そして円紫師匠。深い洞察力と優しさを兼ね備えていて、かなり異質な名探偵ですが、このシリーズのイメージにはぴったりで、とても印象的。神のような推理力を発揮しながら、懐の大きさがあって、いいなぁ、と思ってしまいますね。

Series

短編集は「空飛ぶ馬」「夜の蝉」(以上創元推理文庫)「朝霧」(東京創元社)の3冊。いずれも佳作で甲乙つけがたいですが、あえて一冊選ぶなら「空飛ぶ馬」でしょうか。軽い作品は少ないんですが、謎が魅力的で、解決が鮮やかで、文体のたおやかさが良くて、非常にとっつきやすい作品になっています。
個人的には「空飛ぶ馬」所収の「砂糖合戦」「胡桃の中の鳥」「空飛ぶ馬」、「夜の蝉」所収の「夜の蝉」、「朝霧」所収の「山眠る」が好きです。
長編の「六の宮の姫君」(創元推理文庫)は過去の文学界をテーマにしたミステリー、ということで、とっつきにくいかなぁ〜と思っていたんですが、そんなことはなく、面白い面白い。

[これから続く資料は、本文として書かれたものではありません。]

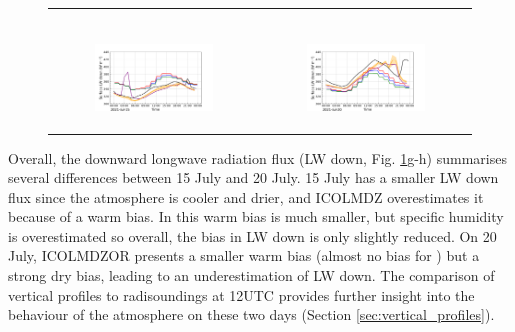\begin{figure}[hbtp]
\begin{tabular}{cc}
\begin{subfigure}[t]{0.5\textwidth}
        \end{subfigure} \\
        \begin{subfigure}[t]{0.5\textwidth}
            \caption{}
            \includegraphics[width=\textwidth]{images/chap5/IOP_TS/TS_2021-07-15_cendrosa_LWdnSFC.png}
        \end{subfigure} &
        \begin{subfigure}[t]{0.5\textwidth}
            \caption{}
            \includegraphics[width=\textwidth]{images/chap5/IOP_TS/TS_2021-07-20_cendrosa_LWdnSFC.png}
        \end{subfigure}
    \end{tabular}
    \caption{}
    \label{fig:iop_days_TS_energy}
\end{figure}

Overall, the downward longwave radiation flux (LW down, Fig. \ref{fig:iop_days_TS_energy}g-h) summarises several differences between 15 July and 20 July. 15 July has a smaller LW down flux since the atmosphere is cooler and drier, and ICOLMDZ overestimates it because of a warm bias. In \irrboost this warm bias is much smaller, but specific humidity is overestimated so overall, the bias in LW down is only slightly reduced. 
On 20 July, ICOLMDZOR presents a smaller warm bias (almost no bias for \irrboost) but a strong dry bias, leading to an underestimation of LW down. The comparison of vertical profiles to radisoundings at 12UTC  provides further insight into the behaviour of the atmosphere on these two days (Section \ref{sec:vertical_profiles}).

文系なヒトなら必読です。読後の満足感ではこれが一番かもしれません。

Guide

「秋の花」単体でももちろん楽しめますが、キャラクターに対する思い入れを作る意味でも、作品世界の深さを感じる意味でも「空飛ぶ馬」「夜の蝉」を読んでおく事をお勧めします。
長編とは言えそんなにボリュームはないので、まとめて読める時に一気に読む事のが○。出来ればひとりの時、しっかりと作品と向かい合って読みたい一品です。